Policy to Practice: What does prioritizing pedestrians actually look like?

Join us for a webinar on March 26 to hear how Minneapolis has worked to prioritize pedestrians and advance multimodal transportation through advocacy, policy, and safer street design. This is the latest installment in our monthly webinar series Complete Streets 301: Putting people first.

Across the country, cities are taking steps to create safer, more accessible transportation systems. The strategies to achieve safer systems have run the gamut from passing Complete Streets policies and centering pedestrians in infrastructure design, to adopting Vision Zero programs and strategies.

In 2016, the City of Minneapolis passed its Complete Streets policy and within it established a “modal priority framework” stating that the city will “prioritize public right-of-way use in the following order: walking, biking or taking transit, and driving motor vehicles.”

This is a big deal. Especially in a country that overwhelmingly prioritizes vehicle speeds over the safety and mobility of people. Our focus on speed is one reason almost 50,000 pedestrians were struck and killed by drivers in the U.S. between 2008 and 2017.

But what does it actually look like to prioritize pedestrians? Join the National Complete Streets Coalition and experts from Remix, the City of Minneapolis, and Our Streets Minneapolis for a webinar on March 26 to hear how Minneapolis is working to prioritize pedestrians and advance multimodal transportation through advocacy, policy, and safer street design.

On the webinar, we’ll be joined by:

Janice Park, a Senior Transportation Manager at Remix who works with transit agencies across the U.S. to develop technology solutions that dramatically improve the planning process while enabling greater exploration and public engagement. Janice is passionate about the future of cities and the intersection of technology and planning to promote sustainable growth. Previously, Janice conducted economics research and wrote for the Urban Institute in Washington, DC, studied TODs, parking, and transit for UC Berkeley, served as an analyst for San Francisco MTA, and worked with a variety of public agencies as a consultant with Cambridge Systematics. She has a bachelors’ in economics from Pomona College and holds two master’s degrees in city planning and transportation engineering from UC Berkeley.

Isaac Shapiro, an Enterprise Customer Success Manager at Remix who works with transit agencies across the country, from the Northeast to the Pacific Northwest. Isaac partners with his customers for training and support to improve their transit systems. Prior to joining Remix, Isaac worked as a transportation and planning consultant and a federal health care policy analyst. He is passionate about helping local governments build more livable cities that support their communities. He holds a bachelor’s degree in history from Carleton College.

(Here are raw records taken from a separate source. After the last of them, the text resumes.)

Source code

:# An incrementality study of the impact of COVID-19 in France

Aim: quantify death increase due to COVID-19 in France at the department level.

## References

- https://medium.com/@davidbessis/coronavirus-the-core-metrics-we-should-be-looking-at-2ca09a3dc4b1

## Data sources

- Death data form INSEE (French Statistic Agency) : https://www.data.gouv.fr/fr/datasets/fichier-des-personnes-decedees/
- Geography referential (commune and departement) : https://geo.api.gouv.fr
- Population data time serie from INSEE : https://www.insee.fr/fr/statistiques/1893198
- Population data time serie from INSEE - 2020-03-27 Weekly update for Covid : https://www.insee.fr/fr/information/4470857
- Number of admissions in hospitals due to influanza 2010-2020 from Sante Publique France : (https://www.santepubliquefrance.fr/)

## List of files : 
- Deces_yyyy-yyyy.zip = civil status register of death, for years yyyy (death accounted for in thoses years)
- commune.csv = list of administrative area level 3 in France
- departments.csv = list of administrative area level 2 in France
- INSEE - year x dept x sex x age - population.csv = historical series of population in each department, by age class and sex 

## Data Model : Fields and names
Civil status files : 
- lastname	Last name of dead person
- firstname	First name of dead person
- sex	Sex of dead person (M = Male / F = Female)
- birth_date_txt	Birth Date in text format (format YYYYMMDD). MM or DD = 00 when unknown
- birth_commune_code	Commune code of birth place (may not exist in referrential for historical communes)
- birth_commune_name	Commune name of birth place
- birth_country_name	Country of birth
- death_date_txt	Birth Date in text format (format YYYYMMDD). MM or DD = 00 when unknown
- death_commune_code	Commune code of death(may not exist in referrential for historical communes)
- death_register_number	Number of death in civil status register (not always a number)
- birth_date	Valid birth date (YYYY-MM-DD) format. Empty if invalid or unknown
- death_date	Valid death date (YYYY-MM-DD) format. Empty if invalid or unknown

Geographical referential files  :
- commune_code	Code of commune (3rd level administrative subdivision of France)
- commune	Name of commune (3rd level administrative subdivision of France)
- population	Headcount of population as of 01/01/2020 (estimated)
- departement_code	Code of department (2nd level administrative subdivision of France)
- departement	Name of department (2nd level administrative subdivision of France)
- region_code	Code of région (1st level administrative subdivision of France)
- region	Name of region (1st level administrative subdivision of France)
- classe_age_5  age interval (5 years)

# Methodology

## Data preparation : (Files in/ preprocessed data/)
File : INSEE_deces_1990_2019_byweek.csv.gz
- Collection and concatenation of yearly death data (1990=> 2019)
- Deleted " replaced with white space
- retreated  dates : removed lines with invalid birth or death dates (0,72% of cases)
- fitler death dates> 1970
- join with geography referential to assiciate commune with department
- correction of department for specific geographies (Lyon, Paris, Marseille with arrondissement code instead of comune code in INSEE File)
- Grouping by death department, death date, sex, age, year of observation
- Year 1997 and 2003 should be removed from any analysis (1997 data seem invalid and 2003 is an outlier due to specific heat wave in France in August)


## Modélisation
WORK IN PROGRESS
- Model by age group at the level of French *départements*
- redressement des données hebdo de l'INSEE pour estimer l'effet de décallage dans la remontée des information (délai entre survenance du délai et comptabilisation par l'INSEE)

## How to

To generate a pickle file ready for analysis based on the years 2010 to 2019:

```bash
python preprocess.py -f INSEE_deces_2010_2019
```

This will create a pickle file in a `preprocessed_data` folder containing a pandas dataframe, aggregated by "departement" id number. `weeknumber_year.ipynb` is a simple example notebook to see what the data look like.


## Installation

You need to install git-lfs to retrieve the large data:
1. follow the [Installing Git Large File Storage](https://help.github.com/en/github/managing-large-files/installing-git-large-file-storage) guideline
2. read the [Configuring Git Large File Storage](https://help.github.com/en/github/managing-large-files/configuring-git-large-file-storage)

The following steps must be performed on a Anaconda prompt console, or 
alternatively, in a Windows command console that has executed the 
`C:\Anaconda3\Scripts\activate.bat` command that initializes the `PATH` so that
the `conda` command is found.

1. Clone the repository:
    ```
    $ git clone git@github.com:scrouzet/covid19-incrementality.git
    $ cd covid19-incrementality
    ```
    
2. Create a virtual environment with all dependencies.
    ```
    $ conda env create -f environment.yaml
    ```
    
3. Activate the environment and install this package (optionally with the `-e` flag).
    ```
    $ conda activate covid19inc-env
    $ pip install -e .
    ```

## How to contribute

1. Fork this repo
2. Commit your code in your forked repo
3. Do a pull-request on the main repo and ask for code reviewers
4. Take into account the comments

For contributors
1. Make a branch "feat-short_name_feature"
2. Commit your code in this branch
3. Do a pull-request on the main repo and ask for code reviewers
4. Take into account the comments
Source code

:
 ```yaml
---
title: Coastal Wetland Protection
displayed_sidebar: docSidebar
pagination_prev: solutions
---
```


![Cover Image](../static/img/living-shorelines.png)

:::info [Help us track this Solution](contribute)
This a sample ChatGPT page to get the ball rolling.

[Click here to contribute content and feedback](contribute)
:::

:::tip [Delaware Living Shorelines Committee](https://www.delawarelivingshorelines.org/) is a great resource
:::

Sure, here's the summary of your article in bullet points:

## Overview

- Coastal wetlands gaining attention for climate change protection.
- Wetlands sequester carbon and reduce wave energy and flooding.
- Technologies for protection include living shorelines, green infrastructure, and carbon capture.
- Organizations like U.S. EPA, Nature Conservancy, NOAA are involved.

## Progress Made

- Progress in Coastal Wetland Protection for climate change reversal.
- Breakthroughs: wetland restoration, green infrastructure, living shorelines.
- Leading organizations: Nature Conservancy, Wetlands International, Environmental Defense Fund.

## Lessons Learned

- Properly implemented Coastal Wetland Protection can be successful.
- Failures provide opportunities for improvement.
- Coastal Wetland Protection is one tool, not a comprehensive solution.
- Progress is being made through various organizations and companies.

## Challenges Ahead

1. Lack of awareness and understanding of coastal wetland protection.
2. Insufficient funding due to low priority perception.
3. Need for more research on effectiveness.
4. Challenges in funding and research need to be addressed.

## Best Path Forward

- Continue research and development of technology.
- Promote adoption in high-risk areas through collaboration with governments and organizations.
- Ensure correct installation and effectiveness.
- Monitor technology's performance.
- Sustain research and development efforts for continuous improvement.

Trey Joiner, an Associate Transportation Planner with the City of Minneapolis who works within the Transportation Planning and Programming Division. Before working for the city, he provided transportation planning guidance and technical expertise to approximately 20 counties in east Tennessee. Starting in 2018 with the City of Minneapolis, he now works on a variety of planning activities related to coordinating development impacts to the public right of way, capital improvement program planning, and bikeway design and operations. He is a Georgia native but is slowly getting accustomed to the northerner lifestyle. He holds a bachelor’s degree in urban and regional planning from the University of West Georgia.

Ashwat Narayanan, the Executive Director of Our Streets Minneapolis. He has eight years of experience advocating for cleaner and more equitable transportation systems in the Midwest. Before Our Streets Minneapolis, he developed legislative, legal, and community organizing campaigns in Wisconsin to shift funding away from polluting highway expansion, and into biking, walking, and transit. He was appointed by Wisconsin Governor Tony Evers to the state’s Transportation Task Force that set statewide transportation priorities. In Minnesota, Ash serves on the Minnesota Department of Transportation’s Sustainable Transportation Advisory Committee, and represents Minneapolis on Metropolitan Council’s Transportation Advisory Board. His background is in civil and transportation engineering.